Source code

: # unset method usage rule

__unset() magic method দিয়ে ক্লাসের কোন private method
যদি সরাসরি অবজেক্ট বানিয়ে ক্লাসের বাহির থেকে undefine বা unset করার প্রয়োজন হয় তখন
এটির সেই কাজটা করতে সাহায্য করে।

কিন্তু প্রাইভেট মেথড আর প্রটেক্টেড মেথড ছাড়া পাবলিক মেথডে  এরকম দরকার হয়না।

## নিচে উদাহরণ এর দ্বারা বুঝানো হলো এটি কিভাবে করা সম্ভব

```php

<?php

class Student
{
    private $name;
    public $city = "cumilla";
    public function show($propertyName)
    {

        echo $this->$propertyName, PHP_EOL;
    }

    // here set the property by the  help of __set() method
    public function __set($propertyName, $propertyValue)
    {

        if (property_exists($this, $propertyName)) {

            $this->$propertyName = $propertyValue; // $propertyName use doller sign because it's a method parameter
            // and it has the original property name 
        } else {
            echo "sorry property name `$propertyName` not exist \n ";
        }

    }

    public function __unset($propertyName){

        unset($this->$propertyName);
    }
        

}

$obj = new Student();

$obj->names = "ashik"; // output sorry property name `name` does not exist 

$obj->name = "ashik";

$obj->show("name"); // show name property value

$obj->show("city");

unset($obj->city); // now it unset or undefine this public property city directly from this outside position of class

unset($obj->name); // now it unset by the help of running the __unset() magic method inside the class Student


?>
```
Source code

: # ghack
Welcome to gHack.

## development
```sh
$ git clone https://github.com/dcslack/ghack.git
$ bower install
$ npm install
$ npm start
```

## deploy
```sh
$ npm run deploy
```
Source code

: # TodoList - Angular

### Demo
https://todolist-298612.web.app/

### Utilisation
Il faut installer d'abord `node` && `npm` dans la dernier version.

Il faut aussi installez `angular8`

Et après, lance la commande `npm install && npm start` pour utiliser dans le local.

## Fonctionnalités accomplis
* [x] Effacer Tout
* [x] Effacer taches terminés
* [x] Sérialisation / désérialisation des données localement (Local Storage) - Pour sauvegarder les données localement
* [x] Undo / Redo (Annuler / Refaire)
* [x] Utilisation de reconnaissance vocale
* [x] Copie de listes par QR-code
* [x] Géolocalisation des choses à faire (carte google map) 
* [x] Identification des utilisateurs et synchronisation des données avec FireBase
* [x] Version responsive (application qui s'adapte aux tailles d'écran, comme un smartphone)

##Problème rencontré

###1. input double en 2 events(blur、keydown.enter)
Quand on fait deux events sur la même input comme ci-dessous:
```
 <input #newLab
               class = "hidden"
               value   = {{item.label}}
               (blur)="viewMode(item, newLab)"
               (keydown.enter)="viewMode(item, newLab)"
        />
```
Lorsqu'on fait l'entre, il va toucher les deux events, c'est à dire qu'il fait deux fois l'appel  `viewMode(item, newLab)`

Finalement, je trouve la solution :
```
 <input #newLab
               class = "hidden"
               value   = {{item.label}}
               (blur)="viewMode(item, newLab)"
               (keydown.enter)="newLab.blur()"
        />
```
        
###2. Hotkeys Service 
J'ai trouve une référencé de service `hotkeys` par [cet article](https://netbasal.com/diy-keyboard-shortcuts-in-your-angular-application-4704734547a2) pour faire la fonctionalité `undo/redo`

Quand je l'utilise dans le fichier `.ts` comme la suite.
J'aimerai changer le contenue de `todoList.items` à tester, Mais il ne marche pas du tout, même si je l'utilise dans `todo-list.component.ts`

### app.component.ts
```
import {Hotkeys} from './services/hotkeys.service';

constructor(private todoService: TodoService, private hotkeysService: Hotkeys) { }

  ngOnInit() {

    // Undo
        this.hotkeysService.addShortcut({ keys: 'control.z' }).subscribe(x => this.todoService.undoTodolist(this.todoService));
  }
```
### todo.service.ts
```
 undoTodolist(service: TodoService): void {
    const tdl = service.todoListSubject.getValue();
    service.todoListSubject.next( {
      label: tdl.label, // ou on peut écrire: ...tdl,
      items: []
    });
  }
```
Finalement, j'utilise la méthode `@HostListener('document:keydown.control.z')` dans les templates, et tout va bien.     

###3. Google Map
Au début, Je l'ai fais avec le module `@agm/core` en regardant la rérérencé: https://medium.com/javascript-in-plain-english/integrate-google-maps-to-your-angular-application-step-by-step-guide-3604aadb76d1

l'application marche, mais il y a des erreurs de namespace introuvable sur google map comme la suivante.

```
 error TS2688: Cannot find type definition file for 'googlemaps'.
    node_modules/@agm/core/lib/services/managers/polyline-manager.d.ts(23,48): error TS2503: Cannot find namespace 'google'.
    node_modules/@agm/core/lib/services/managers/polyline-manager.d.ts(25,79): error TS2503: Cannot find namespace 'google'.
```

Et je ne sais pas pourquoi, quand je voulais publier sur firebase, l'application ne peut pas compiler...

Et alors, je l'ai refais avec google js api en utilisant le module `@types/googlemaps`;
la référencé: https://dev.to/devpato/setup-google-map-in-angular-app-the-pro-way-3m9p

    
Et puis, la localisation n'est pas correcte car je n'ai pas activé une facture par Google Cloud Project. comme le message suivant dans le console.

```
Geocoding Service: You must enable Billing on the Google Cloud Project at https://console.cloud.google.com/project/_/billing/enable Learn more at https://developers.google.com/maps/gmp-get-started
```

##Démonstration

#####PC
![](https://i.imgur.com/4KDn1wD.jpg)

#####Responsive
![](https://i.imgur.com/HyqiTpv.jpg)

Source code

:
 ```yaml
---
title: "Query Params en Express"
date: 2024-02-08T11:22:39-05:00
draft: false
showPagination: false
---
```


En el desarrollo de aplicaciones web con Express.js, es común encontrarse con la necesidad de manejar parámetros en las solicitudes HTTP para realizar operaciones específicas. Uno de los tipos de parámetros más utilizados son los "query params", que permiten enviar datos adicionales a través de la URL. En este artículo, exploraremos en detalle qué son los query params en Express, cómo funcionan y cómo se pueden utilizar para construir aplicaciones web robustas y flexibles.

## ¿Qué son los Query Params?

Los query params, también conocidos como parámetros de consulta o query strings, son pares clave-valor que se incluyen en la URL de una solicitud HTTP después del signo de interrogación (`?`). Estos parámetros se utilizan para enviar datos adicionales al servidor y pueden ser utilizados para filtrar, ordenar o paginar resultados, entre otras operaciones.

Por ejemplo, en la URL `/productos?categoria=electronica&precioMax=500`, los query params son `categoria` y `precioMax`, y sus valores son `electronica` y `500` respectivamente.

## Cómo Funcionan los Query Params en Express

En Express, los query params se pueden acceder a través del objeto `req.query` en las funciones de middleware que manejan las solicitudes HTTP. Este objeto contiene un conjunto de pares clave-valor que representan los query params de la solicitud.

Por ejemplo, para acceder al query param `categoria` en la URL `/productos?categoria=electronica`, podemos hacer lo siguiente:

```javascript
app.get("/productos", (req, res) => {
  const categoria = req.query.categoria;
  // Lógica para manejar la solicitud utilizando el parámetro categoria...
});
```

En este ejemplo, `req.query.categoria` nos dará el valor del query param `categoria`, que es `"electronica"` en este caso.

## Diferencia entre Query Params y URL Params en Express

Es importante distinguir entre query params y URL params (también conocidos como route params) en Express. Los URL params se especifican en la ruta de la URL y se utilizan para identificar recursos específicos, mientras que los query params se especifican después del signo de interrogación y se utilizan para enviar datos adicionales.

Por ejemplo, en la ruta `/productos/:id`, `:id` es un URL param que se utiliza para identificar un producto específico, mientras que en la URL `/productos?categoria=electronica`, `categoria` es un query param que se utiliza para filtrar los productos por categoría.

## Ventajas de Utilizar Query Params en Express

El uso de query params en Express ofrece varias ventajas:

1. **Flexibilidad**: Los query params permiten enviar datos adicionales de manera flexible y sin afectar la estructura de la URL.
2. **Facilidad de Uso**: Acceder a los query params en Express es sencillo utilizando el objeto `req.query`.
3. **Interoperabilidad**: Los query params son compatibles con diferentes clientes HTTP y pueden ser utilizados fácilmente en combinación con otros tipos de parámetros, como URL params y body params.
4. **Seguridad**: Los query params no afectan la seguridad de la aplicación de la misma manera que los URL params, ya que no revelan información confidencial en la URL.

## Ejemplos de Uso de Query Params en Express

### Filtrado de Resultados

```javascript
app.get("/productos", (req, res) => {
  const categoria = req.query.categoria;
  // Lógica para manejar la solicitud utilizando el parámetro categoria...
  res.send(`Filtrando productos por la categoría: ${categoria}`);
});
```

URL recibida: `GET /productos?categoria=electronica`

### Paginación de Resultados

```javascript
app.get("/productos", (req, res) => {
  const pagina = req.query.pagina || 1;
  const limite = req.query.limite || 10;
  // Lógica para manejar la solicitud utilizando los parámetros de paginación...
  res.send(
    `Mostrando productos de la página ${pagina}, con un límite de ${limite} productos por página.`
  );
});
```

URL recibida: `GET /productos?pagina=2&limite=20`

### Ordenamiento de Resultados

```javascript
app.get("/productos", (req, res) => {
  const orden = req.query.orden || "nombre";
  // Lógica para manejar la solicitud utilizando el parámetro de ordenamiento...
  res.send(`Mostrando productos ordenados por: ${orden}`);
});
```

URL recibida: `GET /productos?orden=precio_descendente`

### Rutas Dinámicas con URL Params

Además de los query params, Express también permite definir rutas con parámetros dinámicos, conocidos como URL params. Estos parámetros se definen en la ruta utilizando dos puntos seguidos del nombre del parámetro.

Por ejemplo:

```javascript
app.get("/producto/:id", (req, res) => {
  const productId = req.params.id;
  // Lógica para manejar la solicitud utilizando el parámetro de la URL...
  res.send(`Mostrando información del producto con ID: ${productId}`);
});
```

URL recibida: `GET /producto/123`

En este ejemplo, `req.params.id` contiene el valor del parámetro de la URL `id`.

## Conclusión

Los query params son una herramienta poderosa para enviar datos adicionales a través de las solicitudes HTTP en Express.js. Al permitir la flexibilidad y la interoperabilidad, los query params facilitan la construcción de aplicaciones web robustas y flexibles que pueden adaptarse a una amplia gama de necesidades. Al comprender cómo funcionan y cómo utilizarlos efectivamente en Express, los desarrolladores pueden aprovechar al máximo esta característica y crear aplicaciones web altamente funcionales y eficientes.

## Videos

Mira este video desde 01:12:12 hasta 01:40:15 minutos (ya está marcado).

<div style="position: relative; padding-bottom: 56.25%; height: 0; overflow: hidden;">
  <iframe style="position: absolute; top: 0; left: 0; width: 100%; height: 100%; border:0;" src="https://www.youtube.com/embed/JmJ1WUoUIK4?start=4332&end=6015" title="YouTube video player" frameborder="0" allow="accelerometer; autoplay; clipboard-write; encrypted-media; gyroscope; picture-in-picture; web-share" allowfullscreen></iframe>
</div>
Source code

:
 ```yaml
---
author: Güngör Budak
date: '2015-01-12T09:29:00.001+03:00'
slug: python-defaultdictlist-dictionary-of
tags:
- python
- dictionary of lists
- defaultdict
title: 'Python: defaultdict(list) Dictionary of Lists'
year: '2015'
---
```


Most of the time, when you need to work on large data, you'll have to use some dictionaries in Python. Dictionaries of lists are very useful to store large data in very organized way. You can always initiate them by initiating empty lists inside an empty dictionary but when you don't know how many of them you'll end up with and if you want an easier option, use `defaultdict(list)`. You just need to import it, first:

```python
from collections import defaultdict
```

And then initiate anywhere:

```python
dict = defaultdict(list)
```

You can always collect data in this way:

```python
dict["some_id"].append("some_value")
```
•••••
Where the data above reaches the line holding "Por ejemplo, en la ruta", begin printing, and stop after the line holding "## Ventajas de". Each line must be reproduced exactly, with nothing else added.

Por ejemplo, en la ruta `/productos/:id`, `:id` es un URL param que se utiliza para identificar un producto específico, mientras que en la URL `/productos?categoria=electronica`, `categoria` es un query param que se utiliza para filtrar los productos por categoría.

## Ventajas de Utilizar Query Params en Express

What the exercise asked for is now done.